Improve the education system|
The plan would get the government to work with teacher unions to improve the quality of schooling, especially in townships and rural areas. Teachers will be given additional training and support. It may be made compulsory for students to study mathematics and science until they complete school. The state would also take steps to provide free tertiary education to the poor.
Improve the management of state companies|
State companies must be properly governed, managed and operated for the benefit of the public, and suitable boards and executives with the appropriate skills and experience should be appointed immediately. The firms should consider co-investing with private companies or forming strategic partnerships with them to improve their balance sheets and ability to deliver services. The government will consider forming a company to manage all its investments in state-owned enterprises.
Clamp down on graft
A judicial commission of inquiry will be established to investigate allegations that public institutions have been looted and that private companies and individuals have gained undue influence over the state. Law-enforcement agencies will be strengthened and critical state institutions will be rebuilt.
Officials who have facilitated or been involved in graft will be immediately be removed from their posts and face prosecution. Stolen funds will be recovered and deposited in a special fund that will be used for youth training and employment.

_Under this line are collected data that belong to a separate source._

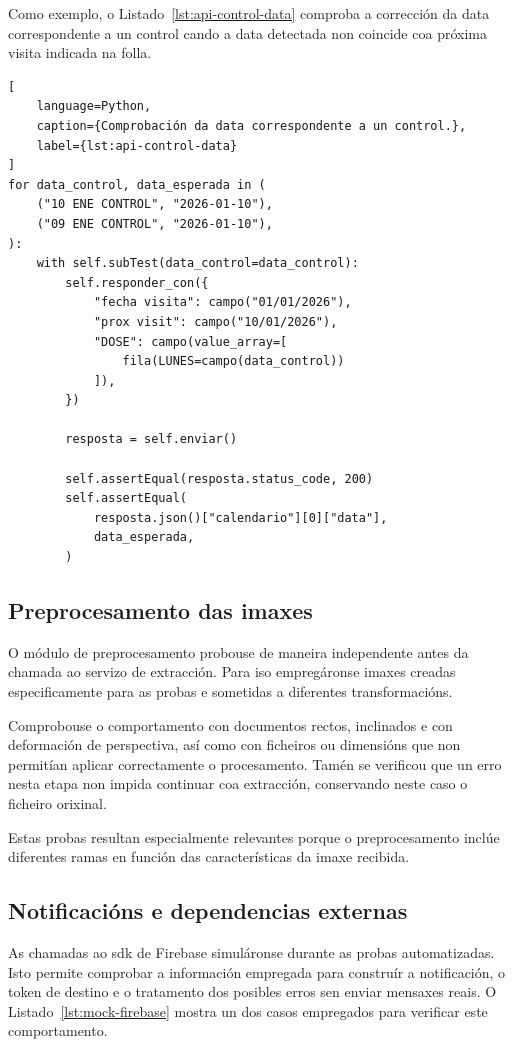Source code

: Como exemplo, o Listado~\ref{lst:api-control-data} comproba a corrección da data correspondente a un control cando a data detectada non coincide coa próxima visita indicada na folla.

\begin{lstlisting}[
    language=Python,
    caption={Comprobación da data correspondente a un control.},
    label={lst:api-control-data}
]
for data_control, data_esperada in (
    ("10 ENE CONTROL", "2026-01-10"),
    ("09 ENE CONTROL", "2026-01-10"),
):
    with self.subTest(data_control=data_control):
        self.responder_con({
            "fecha visita": campo("01/01/2026"),
            "prox visit": campo("10/01/2026"),
            "DOSE": campo(value_array=[
                fila(LUNES=campo(data_control))
            ]),
        })

        resposta = self.enviar()

        self.assertEqual(resposta.status_code, 200)
        self.assertEqual(
            resposta.json()["calendario"][0]["data"],
            data_esperada,
        )
\end{lstlisting}


\subsection{Preprocesamento das imaxes}

O módulo de preprocesamento probouse de maneira independente antes da chamada ao servizo de extracción. Para iso empregáronse imaxes creadas especificamente para as probas e sometidas a diferentes transformacións.

Comprobouse o comportamento con documentos rectos, inclinados e con deformación de perspectiva, así como con ficheiros ou dimensións que non permitían aplicar correctamente o procesamento. Tamén se verificou que un erro nesta etapa non impida continuar coa extracción, conservando neste caso o ficheiro orixinal.

Estas probas resultan especialmente relevantes porque o preprocesamento inclúe diferentes ramas en función das características da imaxe recibida.


\subsection{Notificacións e dependencias externas}

As chamadas ao \gls{sdk} de Firebase simuláronse durante as probas automatizadas. Isto permite comprobar a información empregada para construír a notificación, o token de destino e o tratamento dos posibles erros sen enviar mensaxes reais. O Listado~\ref{lst:mock-firebase} mostra un dos casos empregados para verificar este comportamento.

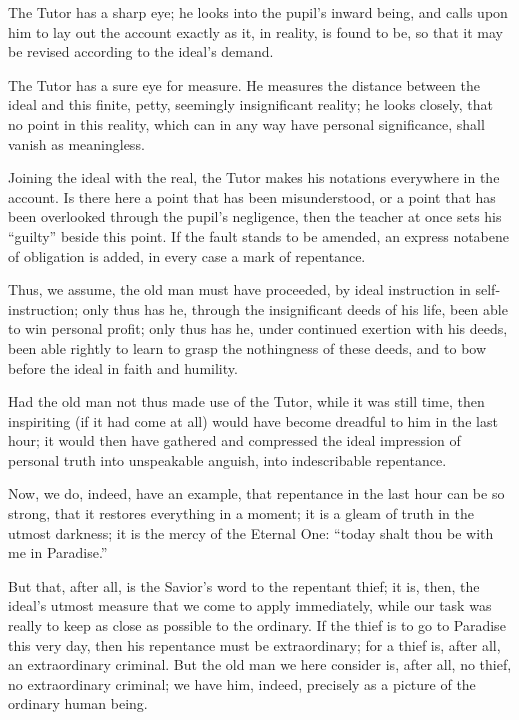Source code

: \documentclass[12pt,a4paper]{book}
\begin{document}
The Tutor has a sharp eye; he looks into the pupil's inward being, and calls upon him to lay out the account exactly as it, in reality, is found to be, so that it may be revised according to the ideal's demand.

The Tutor has a sure eye for measure. He measures the distance between the ideal and this finite, petty, seemingly insignificant reality; he looks closely, that no point in this reality, which can in any way have personal significance, shall vanish as meaningless.

Joining the ideal with the real, the Tutor makes his notations everywhere in the account. Is there here a point that has been misunderstood, or a point that has been overlooked through the pupil's negligence, then the teacher at once sets his ``guilty'' beside this point. If the fault stands to be amended, an express notabene of obligation is added, in every case a mark of repentance.

Thus, we assume, the old man must have proceeded, by ideal instruction in self-instruction; only thus
has he, through the insignificant deeds of his life, been able to win personal profit; only thus has he, under continued exertion with his deeds, been able rightly to learn to grasp the nothingness of these deeds, and to bow before the ideal in faith and humility.

Had the old man not thus made use of the Tutor, while it was still time, then inspiriting (if it had come at all) would have become dreadful to him in the last hour; it would then have gathered and compressed the ideal impression of personal truth into unspeakable anguish, into indescribable repentance.

Now, we do, indeed, have an example, that repentance in the last hour can be so strong, that it restores everything in a moment; it is a gleam of truth in the utmost darkness; it is the mercy of the Eternal One: ``today shalt thou be with me in Paradise.''

But that, after all, is the Savior's word to the repentant thief; it is, then, the ideal's utmost measure that we come to apply immediately, while our task was really to keep as close as possible to the ordinary. If the thief is to go to Paradise this very day, then his repentance must be extraordinary; for a thief is, after all, an extraordinary criminal. But the old man we here consider is, after all, no thief, no extraordinary criminal; we have him, indeed, precisely as a picture of the ordinary human being.
\end{document}

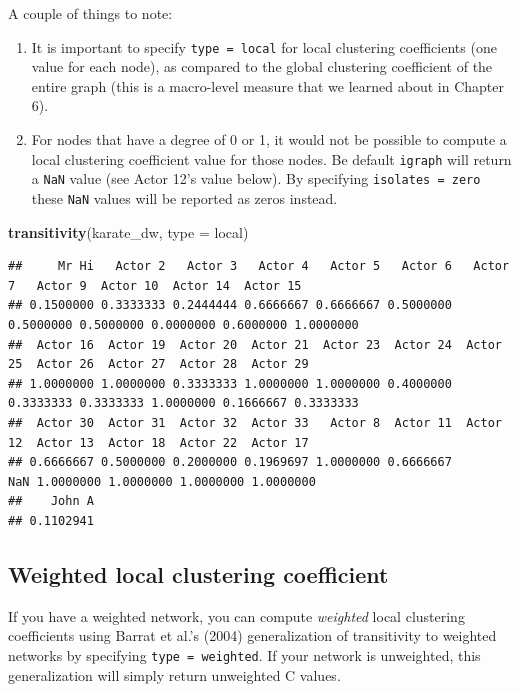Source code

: \documentclass[
]{book}
\newenvironment{Shaded}{\begin{snugshade}}{\end{snugshade}}
\newcommand{\AttributeTok}[1]{\textcolor[rgb]{0.13,0.29,0.53}{#1}}
\newcommand{\FunctionTok}[1]{\textcolor[rgb]{0.13,0.29,0.53}{\textbf{#1}}}
\newcommand{\NormalTok}[1]{#1}
\newcommand{\StringTok}[1]{\textcolor[rgb]{0.31,0.60,0.02}{#1}}
\begin{document}
A couple of things to note:

\begin{enumerate}
\def\labelenumi{\arabic{enumi}.}
\item
  It is important to specify \texttt{type\ =\ local} for local clustering coefficients (one value for each node), as compared to the global clustering coefficient of the entire graph (this is a macro-level measure that we learned about in Chapter 6).
\item
  For nodes that have a degree of 0 or 1, it would not be possible to compute a local clustering coefficient value for those nodes. Be default \texttt{igraph} will return a \texttt{NaN} value (see Actor 12's value below). By specifying \texttt{isolates\ =\ \textquotesingle{}zero\textquotesingle{}} these \texttt{NaN} values will be reported as zeros instead.
\end{enumerate}

\begin{Shaded}
\begin{Highlighting}[]
\FunctionTok{transitivity}\NormalTok{(karate\_dw, }\AttributeTok{type =} \StringTok{\textquotesingle{}local\textquotesingle{}}\NormalTok{)}
\end{Highlighting}
\end{Shaded}

\begin{verbatim}
##     Mr Hi   Actor 2   Actor 3   Actor 4   Actor 5   Actor 6   Actor 7   Actor 9  Actor 10  Actor 14  Actor 15 
## 0.1500000 0.3333333 0.2444444 0.6666667 0.6666667 0.5000000 0.5000000 0.5000000 0.0000000 0.6000000 1.0000000 
##  Actor 16  Actor 19  Actor 20  Actor 21  Actor 23  Actor 24  Actor 25  Actor 26  Actor 27  Actor 28  Actor 29 
## 1.0000000 1.0000000 0.3333333 1.0000000 1.0000000 0.4000000 0.3333333 0.3333333 1.0000000 0.1666667 0.3333333 
##  Actor 30  Actor 31  Actor 32  Actor 33   Actor 8  Actor 11  Actor 12  Actor 13  Actor 18  Actor 22  Actor 17 
## 0.6666667 0.5000000 0.2000000 0.1969697 1.0000000 0.6666667       NaN 1.0000000 1.0000000 1.0000000 1.0000000 
##    John A 
## 0.1102941
\end{verbatim}

\subsection{Weighted local clustering coefficient}\label{weighted-local-clustering-coefficient}

If you have a weighted network, you can compute \emph{weighted} local clustering coefficients using Barrat et al.'s (2004) generalization of transitivity to weighted networks by specifying \texttt{type\ =\ \textquotesingle{}weighted\textquotesingle{}}. If your network is unweighted, this generalization will simply return unweighted C values.
\end{document}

The fact the ANC has voted against allowing Zuma’s ex-wife to lead the party after 2019 is a positive and Ramaphosa will have more than a year to figure out how he can curb corruption before the market will have a chance to judge whether his efforts are successful. Nevertheless, his victory has been greeted enthusiastically by markets.
The Rand rallied impressively over the last four weeks to break the short-term downward bias but is now testing its highs for the year and exhibits a short-term overbought condition. It will need to sustain a move above 8¢ to confirm a return to demand dominance beyond short-term steadying.
The Johannesburg All-Share Index has almost unwound its overextension relative to the trend mean and a sustained move below it would be required to question medium-term scope for additional upside.
From a broader perspective, Ramaphosa is part of a wider trend where very wealthy people are taking positions at the helm of their respective countries. The USA is the prime example but Orban in Hungary, Berlusconi in Italy and Pinera in Chile are additional examples of a growing trend.
This is very similar to what Plato describes in the Republic in his explanation of the stages of political development where the crowd seeks someone from the elite that purports to be able to deliver better living standards but ultimately fails because they end up serving their own interests ahead of the people. Therefore, monitoring how extraordinarily wealthy people behave once they achieve power is a worthwhile endeavor since their actions often benefit the holders of assets, i.e. shareholders.
The Chilean Index surged over the last few days to confirm support in the region of the trend mean and a sustained move below 25,000 would be required to question medium-term scope for additional upside.
Hungary’s Index has been trending higher in a consistent manner since early 2015 and bounced last week from the region of the trend mean.
Meanwhile India’s Narendra Modi is its first prime minister to come from the lower castes but his probusiness agenda was reinforced with a hotly contested victory in his home state of Gujarat over the weekend.
The Nifty Index reversed an earlier decline today to confirm near-term support in the region of 10,000 and a sustained move below that level would be required to question medium-term scope for additional upside.